Monetizing is nearly impossible because advertising networks want to know everything about the users, going against privacy concerns.
Buying search results from other search engines is impossible until you have least x million searches/month. Getting x million searches/month is impossible unless you buy search results from other search engines (or sink a lot of cash into making it yourself).
So what do you soylentils think can be done to increase privacy for ordinary users, search-engine-wise ?
It's easy to downplay the difficulty of getting search right. But to me two examples of the skill behind Google search are searches for software code problems, and searches for sales of items that aren't tremendously mainstream. There are probably five hundred mainstream products in which searching for them on Google directly vs searching for them on Amazon.com, Walmart.com, and Ebay.com gives identical results but for anything outside that Google is reasonably relevant and the rest go right off the rails. Bing doesn't hold up, either.
I'm not defending the company's business model or ethics. I'm just saying that matching them at their own game is not trivial.
It's easy to downplay the difficulty of getting search right
Fair enough. Matching Google step-for-step would be daunting so why try?
Right now I can go to Google and type "How high is the Burj Khalifa" and it comes
back with "2,717′, 2,722′ to tip" in a heartbeat.

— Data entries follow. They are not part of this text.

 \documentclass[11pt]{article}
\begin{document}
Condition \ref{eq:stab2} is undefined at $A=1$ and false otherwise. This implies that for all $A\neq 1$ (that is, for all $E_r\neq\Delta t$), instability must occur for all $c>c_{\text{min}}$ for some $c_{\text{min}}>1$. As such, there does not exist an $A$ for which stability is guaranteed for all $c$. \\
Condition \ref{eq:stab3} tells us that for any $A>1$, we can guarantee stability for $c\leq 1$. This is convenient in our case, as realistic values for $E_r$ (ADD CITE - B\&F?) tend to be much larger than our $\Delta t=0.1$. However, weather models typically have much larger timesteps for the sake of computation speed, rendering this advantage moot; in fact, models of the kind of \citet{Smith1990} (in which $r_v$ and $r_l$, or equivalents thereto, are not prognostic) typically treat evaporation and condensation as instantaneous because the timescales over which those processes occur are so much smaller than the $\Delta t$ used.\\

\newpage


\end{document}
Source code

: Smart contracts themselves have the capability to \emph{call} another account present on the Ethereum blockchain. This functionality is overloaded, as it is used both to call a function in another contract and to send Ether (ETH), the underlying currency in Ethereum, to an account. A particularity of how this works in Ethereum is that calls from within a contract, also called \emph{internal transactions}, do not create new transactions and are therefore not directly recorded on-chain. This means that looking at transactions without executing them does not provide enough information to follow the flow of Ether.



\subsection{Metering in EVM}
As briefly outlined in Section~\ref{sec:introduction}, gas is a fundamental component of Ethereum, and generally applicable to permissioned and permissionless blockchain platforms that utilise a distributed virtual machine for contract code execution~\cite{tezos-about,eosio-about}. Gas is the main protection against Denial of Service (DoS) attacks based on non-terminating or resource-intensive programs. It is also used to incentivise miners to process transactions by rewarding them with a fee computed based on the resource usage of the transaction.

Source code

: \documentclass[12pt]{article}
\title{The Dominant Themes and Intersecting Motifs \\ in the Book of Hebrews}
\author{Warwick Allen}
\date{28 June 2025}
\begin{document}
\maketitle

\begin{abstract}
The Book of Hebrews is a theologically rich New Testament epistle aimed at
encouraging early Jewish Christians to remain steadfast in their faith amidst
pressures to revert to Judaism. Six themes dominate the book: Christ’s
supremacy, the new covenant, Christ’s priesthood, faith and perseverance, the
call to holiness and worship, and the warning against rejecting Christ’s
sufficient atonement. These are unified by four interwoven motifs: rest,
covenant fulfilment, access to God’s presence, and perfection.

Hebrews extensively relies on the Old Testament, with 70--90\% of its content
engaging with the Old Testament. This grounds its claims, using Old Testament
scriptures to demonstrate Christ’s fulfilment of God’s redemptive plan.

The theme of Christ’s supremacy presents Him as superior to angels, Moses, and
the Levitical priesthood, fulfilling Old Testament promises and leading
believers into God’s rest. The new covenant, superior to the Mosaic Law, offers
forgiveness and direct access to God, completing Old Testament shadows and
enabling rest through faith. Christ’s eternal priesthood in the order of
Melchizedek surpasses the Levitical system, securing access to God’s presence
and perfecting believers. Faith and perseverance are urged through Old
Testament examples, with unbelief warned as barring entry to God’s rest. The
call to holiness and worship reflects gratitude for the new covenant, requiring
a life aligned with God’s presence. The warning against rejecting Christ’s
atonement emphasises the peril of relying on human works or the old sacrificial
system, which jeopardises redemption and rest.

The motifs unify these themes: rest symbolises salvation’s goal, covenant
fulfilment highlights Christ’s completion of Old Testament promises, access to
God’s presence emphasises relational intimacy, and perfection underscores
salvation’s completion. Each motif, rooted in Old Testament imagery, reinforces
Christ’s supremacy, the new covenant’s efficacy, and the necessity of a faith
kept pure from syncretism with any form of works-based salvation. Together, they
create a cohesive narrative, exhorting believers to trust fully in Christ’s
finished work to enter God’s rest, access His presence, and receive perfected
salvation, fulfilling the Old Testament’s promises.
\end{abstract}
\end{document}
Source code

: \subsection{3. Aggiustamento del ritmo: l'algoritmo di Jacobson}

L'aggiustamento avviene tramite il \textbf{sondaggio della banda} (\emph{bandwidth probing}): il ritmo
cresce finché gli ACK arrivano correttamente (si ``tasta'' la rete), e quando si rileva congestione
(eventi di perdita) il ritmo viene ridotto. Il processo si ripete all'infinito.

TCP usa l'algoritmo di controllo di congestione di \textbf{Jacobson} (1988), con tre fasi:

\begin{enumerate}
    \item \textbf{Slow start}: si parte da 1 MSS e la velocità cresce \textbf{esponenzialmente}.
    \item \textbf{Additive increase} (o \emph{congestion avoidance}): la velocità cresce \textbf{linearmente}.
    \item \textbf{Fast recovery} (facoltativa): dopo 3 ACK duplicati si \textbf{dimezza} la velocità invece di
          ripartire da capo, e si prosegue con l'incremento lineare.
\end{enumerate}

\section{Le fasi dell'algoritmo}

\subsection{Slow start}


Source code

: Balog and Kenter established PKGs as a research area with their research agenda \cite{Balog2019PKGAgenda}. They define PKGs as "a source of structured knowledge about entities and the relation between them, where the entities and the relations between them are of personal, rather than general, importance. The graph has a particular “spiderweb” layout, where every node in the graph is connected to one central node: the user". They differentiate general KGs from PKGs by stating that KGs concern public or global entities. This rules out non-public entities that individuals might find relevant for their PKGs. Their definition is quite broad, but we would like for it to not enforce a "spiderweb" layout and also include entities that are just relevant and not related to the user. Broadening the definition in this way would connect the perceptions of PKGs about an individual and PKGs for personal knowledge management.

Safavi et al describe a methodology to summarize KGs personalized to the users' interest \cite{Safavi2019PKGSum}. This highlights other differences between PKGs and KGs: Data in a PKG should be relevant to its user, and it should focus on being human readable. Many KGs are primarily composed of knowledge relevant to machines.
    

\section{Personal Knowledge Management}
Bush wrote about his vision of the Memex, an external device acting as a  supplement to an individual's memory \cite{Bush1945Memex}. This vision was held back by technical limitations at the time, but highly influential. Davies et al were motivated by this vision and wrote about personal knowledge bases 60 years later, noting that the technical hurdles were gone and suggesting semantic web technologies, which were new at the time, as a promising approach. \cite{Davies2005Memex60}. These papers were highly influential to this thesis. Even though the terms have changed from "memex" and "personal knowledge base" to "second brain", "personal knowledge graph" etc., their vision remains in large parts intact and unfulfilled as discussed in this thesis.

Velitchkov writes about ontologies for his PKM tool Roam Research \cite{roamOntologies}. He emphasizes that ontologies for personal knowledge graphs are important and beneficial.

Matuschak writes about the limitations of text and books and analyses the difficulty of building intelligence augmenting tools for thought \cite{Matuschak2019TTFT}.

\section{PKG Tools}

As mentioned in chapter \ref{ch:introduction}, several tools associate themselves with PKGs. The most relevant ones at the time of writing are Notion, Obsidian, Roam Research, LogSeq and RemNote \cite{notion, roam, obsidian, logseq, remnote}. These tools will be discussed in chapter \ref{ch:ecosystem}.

That's pretty smart. A lot's happening under the hood to make that happen
because it's capable of answering very generic queries like that. You don't even
have to think.
OTOH, if we had a hierarchy of something like /lists/buildings/tall, or /architecture/tall buildings
we could find some pages devoted to this kind of thing and probably get the height
easily--it would just take a bit more thought and time on the part of the end user.
It would definitely be the kind of trade-off that people make all the time
when they go "off the grid" to some degree. Growing a garden vs. fresh veggies
from the store.
-- Appended to the end of comments you post. Max: 120 chars.
I'm just saying that matching them at [google's] own game is not trivial.
I agree. That doesn't mean that there isn't room for improvement in google's results.
Examples I can think of I encountered in my work at Findx:
Bias toward shops
If you search for a single word, eg "plasterboard", the google results will have a strong bias toward shops where you can buy them. No reviews. No building codes. No evaluation by consumer organisations. So if you search for a single word google thinks you want to buy stuff
Still vulnerable to SEO
An acquaintance noticed that google never showed links to where you could buy the cheapest plasterboards. So apparently the sites with SEO and link farms made it to page 1 every time, but the most useful link for the user was buried on page 3. There isn't much quality difference in plasterboards so wouldn't the cheapest be the "best" result?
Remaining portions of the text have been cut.